By Adam Smith on December 10th, 2013 at 8:00 pm.
I just spent half an hour squinting at my monitor, reading melancholy messages shared between a group of acquaintances. I wasn’t browsing my inbox or Twitter feed – I was playing the imaginative and absorbing FOC/US, a free game created by Felix Park. It’s a dreamlike experience, not in a fantastic surrealist sense, but rather in the way that it reconfigures the mundane. The atmosphere contains something of the claustrophobic oppression of sleep paralysis along with everyday anxieties that stem from love, friendship and money. It begins with a camera with a zoom lens. Next to it, a tiny person lies on the table. Zoom in and speak to him and he reveals the location of the next person. Sad, strange and startling, it’s a wonderful little thing.

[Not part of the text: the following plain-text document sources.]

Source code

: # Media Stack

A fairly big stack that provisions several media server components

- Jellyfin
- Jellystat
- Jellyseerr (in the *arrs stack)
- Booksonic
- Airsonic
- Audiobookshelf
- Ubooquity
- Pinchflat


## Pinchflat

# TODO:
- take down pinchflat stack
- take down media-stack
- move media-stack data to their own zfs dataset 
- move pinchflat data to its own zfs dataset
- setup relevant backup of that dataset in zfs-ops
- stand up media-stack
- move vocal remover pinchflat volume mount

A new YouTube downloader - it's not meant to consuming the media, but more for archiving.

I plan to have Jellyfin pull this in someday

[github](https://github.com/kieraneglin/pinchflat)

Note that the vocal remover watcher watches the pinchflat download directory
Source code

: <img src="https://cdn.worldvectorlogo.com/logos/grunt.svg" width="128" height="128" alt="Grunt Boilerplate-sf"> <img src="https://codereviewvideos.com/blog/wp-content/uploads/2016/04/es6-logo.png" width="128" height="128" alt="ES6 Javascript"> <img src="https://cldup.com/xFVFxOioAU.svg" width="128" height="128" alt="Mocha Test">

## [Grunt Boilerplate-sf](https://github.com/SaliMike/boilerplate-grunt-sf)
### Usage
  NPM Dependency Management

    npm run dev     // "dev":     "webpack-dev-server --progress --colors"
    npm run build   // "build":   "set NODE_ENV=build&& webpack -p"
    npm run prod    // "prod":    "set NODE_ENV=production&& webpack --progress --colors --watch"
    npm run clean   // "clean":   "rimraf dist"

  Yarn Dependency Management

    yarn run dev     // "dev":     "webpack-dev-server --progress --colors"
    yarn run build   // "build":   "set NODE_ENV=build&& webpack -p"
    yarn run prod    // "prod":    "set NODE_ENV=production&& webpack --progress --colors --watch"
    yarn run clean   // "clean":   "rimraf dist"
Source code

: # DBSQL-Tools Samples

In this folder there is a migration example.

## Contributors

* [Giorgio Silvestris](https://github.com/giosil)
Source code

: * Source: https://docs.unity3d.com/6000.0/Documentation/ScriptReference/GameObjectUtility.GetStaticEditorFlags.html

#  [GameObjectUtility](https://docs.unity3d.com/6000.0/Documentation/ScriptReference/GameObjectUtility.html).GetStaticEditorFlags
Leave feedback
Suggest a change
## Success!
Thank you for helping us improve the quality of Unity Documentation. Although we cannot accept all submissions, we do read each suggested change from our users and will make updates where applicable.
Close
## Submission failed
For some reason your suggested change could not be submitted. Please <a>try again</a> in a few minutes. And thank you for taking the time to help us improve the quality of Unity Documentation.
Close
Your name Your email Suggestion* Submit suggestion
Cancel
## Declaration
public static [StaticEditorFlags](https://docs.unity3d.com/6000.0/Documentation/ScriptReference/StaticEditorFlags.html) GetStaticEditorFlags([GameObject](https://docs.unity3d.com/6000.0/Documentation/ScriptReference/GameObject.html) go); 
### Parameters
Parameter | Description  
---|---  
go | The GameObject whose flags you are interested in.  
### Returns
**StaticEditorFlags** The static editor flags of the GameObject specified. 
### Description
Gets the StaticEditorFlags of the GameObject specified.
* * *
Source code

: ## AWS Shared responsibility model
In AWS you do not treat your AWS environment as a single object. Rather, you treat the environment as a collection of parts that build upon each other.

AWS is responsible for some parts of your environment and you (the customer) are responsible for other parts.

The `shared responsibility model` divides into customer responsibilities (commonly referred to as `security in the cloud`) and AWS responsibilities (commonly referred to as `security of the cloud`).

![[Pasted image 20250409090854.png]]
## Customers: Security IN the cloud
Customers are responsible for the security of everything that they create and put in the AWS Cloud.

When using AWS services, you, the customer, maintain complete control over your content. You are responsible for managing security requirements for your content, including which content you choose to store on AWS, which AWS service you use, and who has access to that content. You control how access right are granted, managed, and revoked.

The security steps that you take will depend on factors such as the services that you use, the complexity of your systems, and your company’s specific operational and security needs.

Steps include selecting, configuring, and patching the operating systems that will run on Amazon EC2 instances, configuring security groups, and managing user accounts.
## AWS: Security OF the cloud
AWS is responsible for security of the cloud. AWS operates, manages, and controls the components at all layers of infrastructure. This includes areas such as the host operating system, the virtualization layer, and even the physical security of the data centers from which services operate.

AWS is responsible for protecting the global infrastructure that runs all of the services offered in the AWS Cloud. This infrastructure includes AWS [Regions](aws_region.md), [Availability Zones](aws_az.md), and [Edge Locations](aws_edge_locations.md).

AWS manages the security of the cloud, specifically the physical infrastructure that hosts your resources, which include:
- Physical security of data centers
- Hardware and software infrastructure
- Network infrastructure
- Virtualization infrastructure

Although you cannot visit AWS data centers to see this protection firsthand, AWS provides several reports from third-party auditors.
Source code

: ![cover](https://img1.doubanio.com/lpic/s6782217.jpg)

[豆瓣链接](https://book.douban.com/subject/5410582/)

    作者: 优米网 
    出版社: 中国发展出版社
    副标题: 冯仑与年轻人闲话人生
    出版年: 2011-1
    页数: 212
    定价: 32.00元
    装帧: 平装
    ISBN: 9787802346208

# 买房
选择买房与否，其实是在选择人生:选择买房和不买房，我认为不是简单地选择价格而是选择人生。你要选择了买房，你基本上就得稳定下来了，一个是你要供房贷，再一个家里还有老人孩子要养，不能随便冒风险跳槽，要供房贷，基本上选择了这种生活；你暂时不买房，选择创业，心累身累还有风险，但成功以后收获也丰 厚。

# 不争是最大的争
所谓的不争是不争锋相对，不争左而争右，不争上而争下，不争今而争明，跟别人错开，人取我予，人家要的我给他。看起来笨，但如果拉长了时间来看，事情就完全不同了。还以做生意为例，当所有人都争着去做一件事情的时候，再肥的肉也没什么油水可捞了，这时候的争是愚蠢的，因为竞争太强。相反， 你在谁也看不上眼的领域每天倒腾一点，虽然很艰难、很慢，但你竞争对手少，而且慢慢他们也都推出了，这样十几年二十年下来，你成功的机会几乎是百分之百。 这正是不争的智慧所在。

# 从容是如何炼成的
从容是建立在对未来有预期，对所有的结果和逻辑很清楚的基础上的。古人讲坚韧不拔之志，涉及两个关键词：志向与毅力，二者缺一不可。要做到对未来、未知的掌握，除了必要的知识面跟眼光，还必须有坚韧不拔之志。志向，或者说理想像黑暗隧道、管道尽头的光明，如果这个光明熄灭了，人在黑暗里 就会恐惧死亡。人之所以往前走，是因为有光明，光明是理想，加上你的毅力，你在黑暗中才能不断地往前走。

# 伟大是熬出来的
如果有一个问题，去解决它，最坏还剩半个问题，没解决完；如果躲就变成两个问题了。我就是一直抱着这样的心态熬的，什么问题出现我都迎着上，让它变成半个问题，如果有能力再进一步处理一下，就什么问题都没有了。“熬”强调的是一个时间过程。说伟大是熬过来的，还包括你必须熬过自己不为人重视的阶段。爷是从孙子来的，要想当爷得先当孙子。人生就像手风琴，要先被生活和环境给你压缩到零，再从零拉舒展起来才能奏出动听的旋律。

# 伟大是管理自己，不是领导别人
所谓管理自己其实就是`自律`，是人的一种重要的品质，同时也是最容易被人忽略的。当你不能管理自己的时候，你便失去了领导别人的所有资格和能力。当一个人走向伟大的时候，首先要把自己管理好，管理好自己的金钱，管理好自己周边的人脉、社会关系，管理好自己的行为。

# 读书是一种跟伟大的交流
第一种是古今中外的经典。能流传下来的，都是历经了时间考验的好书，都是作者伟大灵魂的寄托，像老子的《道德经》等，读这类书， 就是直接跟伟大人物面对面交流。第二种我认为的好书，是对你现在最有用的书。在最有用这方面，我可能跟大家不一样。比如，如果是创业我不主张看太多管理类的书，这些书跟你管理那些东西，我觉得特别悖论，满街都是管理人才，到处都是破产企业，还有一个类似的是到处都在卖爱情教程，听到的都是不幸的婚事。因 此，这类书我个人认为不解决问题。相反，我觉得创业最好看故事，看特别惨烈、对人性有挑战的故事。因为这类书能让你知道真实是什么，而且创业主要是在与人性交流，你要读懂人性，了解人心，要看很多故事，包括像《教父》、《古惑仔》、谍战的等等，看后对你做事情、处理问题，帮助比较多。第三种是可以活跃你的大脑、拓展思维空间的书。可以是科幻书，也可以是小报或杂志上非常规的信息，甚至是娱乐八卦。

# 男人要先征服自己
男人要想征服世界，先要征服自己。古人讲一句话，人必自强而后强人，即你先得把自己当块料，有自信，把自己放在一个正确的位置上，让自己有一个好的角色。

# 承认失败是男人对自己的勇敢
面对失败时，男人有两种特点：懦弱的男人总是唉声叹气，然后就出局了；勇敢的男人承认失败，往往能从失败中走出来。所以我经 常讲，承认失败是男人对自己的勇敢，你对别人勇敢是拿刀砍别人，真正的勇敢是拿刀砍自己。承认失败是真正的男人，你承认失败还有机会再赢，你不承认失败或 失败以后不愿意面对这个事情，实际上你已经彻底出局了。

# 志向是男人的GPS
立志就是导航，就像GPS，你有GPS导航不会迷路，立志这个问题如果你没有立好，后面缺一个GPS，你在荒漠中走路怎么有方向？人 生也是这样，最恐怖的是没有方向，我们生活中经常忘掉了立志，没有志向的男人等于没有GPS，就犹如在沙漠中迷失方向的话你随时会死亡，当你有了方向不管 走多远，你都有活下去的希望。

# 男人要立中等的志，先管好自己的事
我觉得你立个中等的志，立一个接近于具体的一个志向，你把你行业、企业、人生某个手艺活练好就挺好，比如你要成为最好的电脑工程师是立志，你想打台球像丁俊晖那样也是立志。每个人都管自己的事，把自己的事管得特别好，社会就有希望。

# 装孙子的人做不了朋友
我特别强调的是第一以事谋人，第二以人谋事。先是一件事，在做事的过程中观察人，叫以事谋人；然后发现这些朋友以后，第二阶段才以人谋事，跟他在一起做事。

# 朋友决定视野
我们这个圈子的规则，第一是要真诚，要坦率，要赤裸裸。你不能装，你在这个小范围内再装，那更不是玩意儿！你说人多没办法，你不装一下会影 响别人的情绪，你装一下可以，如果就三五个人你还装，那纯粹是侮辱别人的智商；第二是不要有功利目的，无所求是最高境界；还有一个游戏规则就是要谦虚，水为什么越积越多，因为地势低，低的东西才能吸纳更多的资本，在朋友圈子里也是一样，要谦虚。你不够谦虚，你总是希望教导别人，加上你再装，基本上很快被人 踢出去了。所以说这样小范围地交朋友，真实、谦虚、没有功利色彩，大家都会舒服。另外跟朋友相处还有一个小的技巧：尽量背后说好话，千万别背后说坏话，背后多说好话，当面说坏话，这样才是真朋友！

I’d suggest you don’t read on at all if you can play now, either in a browser or using the download for Windows, Mac or Linux. I won’t spoil details below, but I do discuss the game’s mood and basic mechanics from start to end.
Originally intended to be part of the seven day FPS jam, FOC/US has been expanded into a cohesive and touching short-form adventure. Each of the characters has only a few lines to say but, when put together, they create a powerful mood and a story I’m glad to have experienced.
It’s also one of the few games that has ever played tricks on my eyes. Invisible without the zoom lens, once spotted, the miniature people stand out, like flecks of dust or dirt, and I’ve suddenly realised how urgently I need to clean my desktop because it looks like there might be a crowd gathering.
A quiet game that uses a single, small location to good effect. It wouldn’t work as well if there was more to see. The brevity and the enclosure are important, right up to the ending, which, without resorting to tacky jump scare methods, deeply unnerved me.